Link to find your Rep:
http://www.house.mi.gov/mhrpublic/


----------



## Mister ED (Apr 3, 2006)

Sent out a couple emails as well. 

K-9 ... I used your letter as a base and modified a bit ... hope you don't mind.


----------



## FAAMECH (Jul 14, 2009)

Made my call to my Representative then called F-N-T checking on wolf traps.....Cheers Eric


----------



## hunt448 (Jan 26, 2012)

I also sent out emails. When it passes the house what's the next step? I should have payed more attention in gov. class.

posted using Outdoor Hub Campfire


----------



## k9wernet (Oct 15, 2007)

If it passes the house, it's done. Wolves will be on the game list and the NRC will go to work deciding whether there will be hunting/trapping seasons and hammering down specifics.

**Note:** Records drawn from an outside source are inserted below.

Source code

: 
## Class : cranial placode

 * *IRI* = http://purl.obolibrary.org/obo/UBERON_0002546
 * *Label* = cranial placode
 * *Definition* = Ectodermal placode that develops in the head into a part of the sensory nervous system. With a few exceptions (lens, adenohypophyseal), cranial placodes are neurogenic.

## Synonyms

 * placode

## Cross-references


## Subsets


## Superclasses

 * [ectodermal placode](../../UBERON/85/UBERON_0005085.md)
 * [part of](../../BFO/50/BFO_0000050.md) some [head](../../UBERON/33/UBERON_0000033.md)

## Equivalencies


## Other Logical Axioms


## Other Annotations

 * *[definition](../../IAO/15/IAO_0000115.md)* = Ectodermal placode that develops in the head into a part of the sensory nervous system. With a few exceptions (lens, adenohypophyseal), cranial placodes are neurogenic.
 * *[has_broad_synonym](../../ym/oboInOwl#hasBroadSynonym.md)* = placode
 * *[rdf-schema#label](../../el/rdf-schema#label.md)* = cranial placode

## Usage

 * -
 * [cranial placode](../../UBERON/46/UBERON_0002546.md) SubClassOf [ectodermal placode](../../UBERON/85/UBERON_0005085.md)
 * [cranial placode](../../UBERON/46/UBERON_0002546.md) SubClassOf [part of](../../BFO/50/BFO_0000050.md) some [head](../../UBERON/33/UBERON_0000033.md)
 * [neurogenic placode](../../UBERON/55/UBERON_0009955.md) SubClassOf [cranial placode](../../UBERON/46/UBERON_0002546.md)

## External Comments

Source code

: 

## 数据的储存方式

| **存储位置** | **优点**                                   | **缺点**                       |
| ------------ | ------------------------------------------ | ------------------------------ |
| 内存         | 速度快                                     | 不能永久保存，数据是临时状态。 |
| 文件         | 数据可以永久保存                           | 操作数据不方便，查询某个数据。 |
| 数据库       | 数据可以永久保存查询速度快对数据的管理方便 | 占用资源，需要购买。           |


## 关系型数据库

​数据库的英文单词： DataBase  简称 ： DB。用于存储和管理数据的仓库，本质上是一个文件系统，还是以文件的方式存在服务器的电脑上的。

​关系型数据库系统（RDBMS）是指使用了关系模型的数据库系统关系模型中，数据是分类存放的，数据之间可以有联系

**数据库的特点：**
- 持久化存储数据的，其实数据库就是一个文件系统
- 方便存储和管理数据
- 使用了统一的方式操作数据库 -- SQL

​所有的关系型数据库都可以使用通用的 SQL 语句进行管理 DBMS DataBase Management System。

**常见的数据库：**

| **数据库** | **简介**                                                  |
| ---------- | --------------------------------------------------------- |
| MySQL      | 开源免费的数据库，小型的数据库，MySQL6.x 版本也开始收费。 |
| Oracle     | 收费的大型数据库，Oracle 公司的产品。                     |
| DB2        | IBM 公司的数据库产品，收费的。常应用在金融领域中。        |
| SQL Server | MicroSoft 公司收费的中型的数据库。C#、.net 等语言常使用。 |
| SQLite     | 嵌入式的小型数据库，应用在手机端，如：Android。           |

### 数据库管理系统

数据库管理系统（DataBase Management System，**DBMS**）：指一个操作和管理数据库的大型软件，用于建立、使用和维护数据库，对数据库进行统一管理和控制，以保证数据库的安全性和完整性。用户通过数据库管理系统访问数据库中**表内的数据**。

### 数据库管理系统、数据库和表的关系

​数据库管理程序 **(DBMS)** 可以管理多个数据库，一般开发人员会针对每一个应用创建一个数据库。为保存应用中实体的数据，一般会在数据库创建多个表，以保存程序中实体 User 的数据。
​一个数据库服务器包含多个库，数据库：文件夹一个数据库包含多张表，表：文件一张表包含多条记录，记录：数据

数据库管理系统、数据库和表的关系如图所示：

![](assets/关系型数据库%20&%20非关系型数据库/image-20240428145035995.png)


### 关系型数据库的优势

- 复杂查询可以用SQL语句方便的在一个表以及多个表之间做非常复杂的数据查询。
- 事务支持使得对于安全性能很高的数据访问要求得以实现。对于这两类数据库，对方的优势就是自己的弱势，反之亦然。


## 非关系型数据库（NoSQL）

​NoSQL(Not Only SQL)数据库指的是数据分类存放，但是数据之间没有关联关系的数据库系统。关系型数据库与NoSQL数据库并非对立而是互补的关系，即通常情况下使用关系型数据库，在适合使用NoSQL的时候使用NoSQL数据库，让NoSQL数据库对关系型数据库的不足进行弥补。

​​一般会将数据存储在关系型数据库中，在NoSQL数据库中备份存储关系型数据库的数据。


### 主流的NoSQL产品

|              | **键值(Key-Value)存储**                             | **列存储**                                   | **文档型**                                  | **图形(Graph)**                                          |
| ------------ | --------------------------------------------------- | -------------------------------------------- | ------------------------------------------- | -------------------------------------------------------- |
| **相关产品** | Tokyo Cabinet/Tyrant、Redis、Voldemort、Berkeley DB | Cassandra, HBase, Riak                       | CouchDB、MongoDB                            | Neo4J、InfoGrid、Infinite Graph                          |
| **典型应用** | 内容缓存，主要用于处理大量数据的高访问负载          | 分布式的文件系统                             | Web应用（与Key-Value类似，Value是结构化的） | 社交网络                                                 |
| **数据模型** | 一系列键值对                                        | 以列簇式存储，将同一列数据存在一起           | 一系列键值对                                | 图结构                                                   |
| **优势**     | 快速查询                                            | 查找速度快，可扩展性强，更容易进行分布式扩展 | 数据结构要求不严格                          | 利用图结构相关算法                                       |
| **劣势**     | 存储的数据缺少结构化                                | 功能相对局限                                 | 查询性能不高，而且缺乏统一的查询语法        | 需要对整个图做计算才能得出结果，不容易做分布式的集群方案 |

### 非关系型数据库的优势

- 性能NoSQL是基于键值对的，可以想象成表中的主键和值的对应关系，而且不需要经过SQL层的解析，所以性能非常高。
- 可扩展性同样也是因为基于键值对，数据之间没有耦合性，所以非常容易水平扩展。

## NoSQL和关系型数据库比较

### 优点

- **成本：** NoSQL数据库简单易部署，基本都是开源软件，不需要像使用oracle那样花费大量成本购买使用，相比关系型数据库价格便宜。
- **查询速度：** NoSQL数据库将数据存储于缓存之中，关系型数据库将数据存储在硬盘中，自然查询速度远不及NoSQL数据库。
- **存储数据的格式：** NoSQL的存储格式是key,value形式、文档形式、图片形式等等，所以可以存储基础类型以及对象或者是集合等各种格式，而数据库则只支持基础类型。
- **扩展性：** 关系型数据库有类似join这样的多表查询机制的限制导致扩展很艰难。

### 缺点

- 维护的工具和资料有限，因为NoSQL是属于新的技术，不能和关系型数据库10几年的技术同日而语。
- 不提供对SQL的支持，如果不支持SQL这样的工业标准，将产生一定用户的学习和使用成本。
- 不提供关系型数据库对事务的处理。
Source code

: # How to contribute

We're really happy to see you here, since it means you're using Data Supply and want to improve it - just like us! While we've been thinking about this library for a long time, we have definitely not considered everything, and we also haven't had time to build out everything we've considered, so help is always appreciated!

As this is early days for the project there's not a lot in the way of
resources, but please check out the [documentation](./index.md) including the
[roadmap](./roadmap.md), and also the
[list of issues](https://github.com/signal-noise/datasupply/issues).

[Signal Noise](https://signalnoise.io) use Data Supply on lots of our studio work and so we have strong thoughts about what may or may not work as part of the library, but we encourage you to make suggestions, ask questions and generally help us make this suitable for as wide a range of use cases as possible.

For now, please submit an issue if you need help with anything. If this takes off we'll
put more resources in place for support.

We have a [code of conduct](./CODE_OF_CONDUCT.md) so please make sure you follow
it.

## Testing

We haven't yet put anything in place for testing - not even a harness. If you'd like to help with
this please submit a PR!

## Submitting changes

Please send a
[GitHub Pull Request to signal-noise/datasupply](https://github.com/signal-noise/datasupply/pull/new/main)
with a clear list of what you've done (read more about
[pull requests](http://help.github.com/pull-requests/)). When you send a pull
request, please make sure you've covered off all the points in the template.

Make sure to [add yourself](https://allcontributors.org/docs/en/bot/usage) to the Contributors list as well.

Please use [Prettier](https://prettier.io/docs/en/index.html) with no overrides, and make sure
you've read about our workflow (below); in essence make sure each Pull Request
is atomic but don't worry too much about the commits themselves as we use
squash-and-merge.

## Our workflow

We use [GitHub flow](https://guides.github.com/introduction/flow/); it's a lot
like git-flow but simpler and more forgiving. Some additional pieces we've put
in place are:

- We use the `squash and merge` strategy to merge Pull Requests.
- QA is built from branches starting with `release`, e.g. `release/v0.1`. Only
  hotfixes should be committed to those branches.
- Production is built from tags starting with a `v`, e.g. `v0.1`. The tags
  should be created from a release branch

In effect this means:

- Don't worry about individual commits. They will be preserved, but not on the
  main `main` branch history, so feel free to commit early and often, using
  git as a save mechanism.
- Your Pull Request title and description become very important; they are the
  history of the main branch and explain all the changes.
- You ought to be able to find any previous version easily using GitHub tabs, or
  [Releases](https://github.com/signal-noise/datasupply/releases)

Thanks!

That said, I'm SURE there will be lawsuits filed by animal rights activists, and wouldn't be a bit surprised to see a referendum on the ballot in four years. They probably could do it in two, but since tree-huggers only show up at the polls during presidential election years, they'll probably wait.


----------



## Black Powder Trapper (Feb 15, 2008)

The Governor also has to sign it but I do not think that is a problem. There is a possibility we could see a season in 2013 if all goes well.


----------



## Bow Hunter Brandon (Jan 15, 2003)

I read the bill but it only talks about hunting season it sets license fee's and also fines for poaching . However there is not a mention of trapping at all. Can someone tell me how this process goes forward. I would really hate to see that in the hast to push this through trapping was left by the way side. I think if any lessons are taken from out western neighbors wolf seasons this year it was that trapping the more effective way of taking wolves and also that the fear of needing an early season so the quota's would be filled was unfounded. Meeting the quota was not difficult and the seasons could have easily opened later to allow the fur to be prime and have some value either on the market or as a personal trophy.


----------



## griffondog (Dec 27, 2005)

Bow Hunter Brandon said:


> I read the bill but it only talks about hunting season it sets license fee's and also fines for poaching . However there is not a mention of trapping at all. Can someone tell me how this process goes forward. I would really hate to see that in the hast to push this through trapping was left by the way side. I think if any lessons are taken from out western neighbors wolf seasons this year it was that trapping the more effective way of taking wolves and also that the fear of needing an early season so the quota's would be filled was unfounded. Meeting the quota was not difficult and the seasons could have easily opened later to allow the fur to be prime and have some value either on the market or as a personal trophy.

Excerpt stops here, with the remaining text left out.